▶ EXERCISE DESCRIPTION:
Without adding or dropping anything, copy the entries below.

### EXTRACTED INFORMATION

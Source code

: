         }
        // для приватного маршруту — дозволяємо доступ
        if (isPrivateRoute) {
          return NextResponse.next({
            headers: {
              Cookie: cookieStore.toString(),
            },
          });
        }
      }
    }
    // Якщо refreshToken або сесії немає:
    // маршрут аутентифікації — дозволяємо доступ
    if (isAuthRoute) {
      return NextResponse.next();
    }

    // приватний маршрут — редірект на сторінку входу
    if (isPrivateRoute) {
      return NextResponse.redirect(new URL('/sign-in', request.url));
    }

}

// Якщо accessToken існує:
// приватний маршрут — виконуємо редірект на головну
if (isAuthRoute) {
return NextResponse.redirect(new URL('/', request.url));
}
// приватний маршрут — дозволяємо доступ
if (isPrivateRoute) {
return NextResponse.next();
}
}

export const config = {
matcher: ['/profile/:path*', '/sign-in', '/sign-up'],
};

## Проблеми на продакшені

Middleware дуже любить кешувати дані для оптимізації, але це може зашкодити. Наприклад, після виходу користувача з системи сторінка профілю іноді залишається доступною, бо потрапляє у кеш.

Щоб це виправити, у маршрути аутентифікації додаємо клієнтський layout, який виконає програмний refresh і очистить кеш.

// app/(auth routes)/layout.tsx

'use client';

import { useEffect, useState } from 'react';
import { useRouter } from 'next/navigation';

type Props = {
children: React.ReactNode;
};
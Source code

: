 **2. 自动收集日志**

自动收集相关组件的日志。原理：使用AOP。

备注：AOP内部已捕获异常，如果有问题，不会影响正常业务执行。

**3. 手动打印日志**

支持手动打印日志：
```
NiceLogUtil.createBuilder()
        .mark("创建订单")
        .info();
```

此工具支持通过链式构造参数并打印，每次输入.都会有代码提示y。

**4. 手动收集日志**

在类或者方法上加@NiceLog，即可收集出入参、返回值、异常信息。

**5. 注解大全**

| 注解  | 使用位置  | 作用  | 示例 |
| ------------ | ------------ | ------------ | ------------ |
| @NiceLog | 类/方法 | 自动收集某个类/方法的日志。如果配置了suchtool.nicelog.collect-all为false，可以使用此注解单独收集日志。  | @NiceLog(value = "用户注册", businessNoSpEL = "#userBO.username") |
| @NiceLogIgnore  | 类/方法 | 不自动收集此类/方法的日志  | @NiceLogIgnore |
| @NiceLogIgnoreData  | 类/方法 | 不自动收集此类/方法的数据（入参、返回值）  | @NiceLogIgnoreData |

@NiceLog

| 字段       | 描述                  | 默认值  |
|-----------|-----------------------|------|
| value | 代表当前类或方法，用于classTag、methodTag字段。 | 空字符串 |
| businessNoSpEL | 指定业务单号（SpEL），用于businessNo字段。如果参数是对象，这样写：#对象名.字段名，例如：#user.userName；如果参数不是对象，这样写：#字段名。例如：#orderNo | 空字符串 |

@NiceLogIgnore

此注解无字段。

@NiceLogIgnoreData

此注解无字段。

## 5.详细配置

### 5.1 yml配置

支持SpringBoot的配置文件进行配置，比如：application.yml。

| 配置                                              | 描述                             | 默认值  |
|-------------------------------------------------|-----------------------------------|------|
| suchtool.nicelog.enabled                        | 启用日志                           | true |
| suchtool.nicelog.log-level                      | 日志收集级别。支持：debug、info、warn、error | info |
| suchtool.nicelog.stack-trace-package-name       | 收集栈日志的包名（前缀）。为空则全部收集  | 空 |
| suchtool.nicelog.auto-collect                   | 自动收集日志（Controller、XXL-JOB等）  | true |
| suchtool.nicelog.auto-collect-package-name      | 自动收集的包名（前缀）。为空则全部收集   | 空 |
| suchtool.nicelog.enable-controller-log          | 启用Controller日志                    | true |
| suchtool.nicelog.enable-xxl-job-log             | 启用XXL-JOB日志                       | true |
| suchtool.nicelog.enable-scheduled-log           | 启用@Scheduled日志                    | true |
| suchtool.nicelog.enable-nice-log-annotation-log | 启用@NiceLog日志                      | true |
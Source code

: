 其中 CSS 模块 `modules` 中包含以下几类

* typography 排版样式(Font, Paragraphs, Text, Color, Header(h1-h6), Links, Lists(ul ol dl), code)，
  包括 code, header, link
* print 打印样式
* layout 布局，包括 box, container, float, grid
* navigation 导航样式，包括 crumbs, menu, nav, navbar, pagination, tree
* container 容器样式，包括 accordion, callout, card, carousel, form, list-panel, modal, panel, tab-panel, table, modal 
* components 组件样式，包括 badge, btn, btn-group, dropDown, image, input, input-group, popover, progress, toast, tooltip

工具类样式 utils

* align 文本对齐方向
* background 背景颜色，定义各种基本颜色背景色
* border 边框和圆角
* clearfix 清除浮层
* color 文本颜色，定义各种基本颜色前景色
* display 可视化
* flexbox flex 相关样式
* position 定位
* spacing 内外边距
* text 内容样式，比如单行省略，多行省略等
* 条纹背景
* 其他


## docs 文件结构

######

▶ YOUR RESPONSE:
Source code

:         }
        // для приватного маршруту — дозволяємо доступ
        if (isPrivateRoute) {
          return NextResponse.next({
            headers: {
              Cookie: cookieStore.toString(),
            },
          });
        }
      }
    }
    // Якщо refreshToken або сесії немає:
    // маршрут аутентифікації — дозволяємо доступ
    if (isAuthRoute) {
      return NextResponse.next();
    }

    // приватний маршрут — редірект на сторінку входу
    if (isPrivateRoute) {
      return NextResponse.redirect(new URL('/sign-in', request.url));
    }

}

// Якщо accessToken існує:
// приватний маршрут — виконуємо редірект на головну
if (isAuthRoute) {
return NextResponse.redirect(new URL('/', request.url));
}
// приватний маршрут — дозволяємо доступ
if (isPrivateRoute) {
return NextResponse.next();
}
}

export const config = {
matcher: ['/profile/:path*', '/sign-in', '/sign-up'],
};

## Проблеми на продакшені

Middleware дуже любить кешувати дані для оптимізації, але це може зашкодити. Наприклад, після виходу користувача з системи сторінка профілю іноді залишається доступною, бо потрапляє у кеш.

Щоб це виправити, у маршрути аутентифікації додаємо клієнтський layout, який виконає програмний refresh і очистить кеш.

// app/(auth routes)/layout.tsx

'use client';

import { useEffect, useState } from 'react';
import { useRouter } from 'next/navigation';

type Props = {
children: React.ReactNode;
};
Source code

: **2. 自动收集日志**

自动收集相关组件的日志。原理：使用AOP。

备注：AOP内部已捕获异常，如果有问题，不会影响正常业务执行。

**3. 手动打印日志**

支持手动打印日志：
```
NiceLogUtil.createBuilder()
        .mark("创建订单")
        .info();
```

此工具支持通过链式构造参数并打印，每次输入.都会有代码提示y。

**4. 手动收集日志**

在类或者方法上加@NiceLog，即可收集出入参、返回值、异常信息。

**5. 注解大全**

| 注解  | 使用位置  | 作用  | 示例 |
| ------------ | ------------ | ------------ | ------------ |
| @NiceLog | 类/方法 | 自动收集某个类/方法的日志。如果配置了suchtool.nicelog.collect-all为false，可以使用此注解单独收集日志。  | @NiceLog(value = "用户注册", businessNoSpEL = "#userBO.username") |
| @NiceLogIgnore  | 类/方法 | 不自动收集此类/方法的日志  | @NiceLogIgnore |
| @NiceLogIgnoreData  | 类/方法 | 不自动收集此类/方法的数据（入参、返回值）  | @NiceLogIgnoreData |

@NiceLog

| 字段       | 描述                  | 默认值  |
|-----------|-----------------------|------|
| value | 代表当前类或方法，用于classTag、methodTag字段。 | 空字符串 |
| businessNoSpEL | 指定业务单号（SpEL），用于businessNo字段。如果参数是对象，这样写：#对象名.字段名，例如：#user.userName；如果参数不是对象，这样写：#字段名。例如：#orderNo | 空字符串 |

@NiceLogIgnore

此注解无字段。

@NiceLogIgnoreData

此注解无字段。

## 5.详细配置

### 5.1 yml配置

支持SpringBoot的配置文件进行配置，比如：application.yml。

| 配置                                              | 描述                             | 默认值  |
|-------------------------------------------------|-----------------------------------|------|
| suchtool.nicelog.enabled                        | 启用日志                           | true |
| suchtool.nicelog.log-level                      | 日志收集级别。支持：debug、info、warn、error | info |
| suchtool.nicelog.stack-trace-package-name       | 收集栈日志的包名（前缀）。为空则全部收集  | 空 |
| suchtool.nicelog.auto-collect                   | 自动收集日志（Controller、XXL-JOB等）  | true |
| suchtool.nicelog.auto-collect-package-name      | 自动收集的包名（前缀）。为空则全部收集   | 空 |
| suchtool.nicelog.enable-controller-log          | 启用Controller日志                    | true |
| suchtool.nicelog.enable-xxl-job-log             | 启用XXL-JOB日志                       | true |
| suchtool.nicelog.enable-scheduled-log           | 启用@Scheduled日志                    | true |
| suchtool.nicelog.enable-nice-log-annotation-log | 启用@NiceLog日志                      | true |
Source code

: 其中 CSS 模块 `modules` 中包含以下几类

* typography 排版样式(Font, Paragraphs, Text, Color, Header(h1-h6), Links, Lists(ul ol dl), code)，
  包括 code, header, link
* print 打印样式
* layout 布局，包括 box, container, float, grid
* navigation 导航样式，包括 crumbs, menu, nav, navbar, pagination, tree
* container 容器样式，包括 accordion, callout, card, carousel, form, list-panel, modal, panel, tab-panel, table, modal 
* components 组件样式，包括 badge, btn, btn-group, dropDown, image, input, input-group, popover, progress, toast, tooltip

工具类样式 utils

* align 文本对齐方向
* background 背景颜色，定义各种基本颜色背景色
* border 边框和圆角
* clearfix 清除浮层
* color 文本颜色，定义各种基本颜色前景色
* display 可视化
* flexbox flex 相关样式
* position 定位
* spacing 内外边距
* text 内容样式，比如单行省略，多行省略等
* 条纹背景
* 其他


## docs 文件结构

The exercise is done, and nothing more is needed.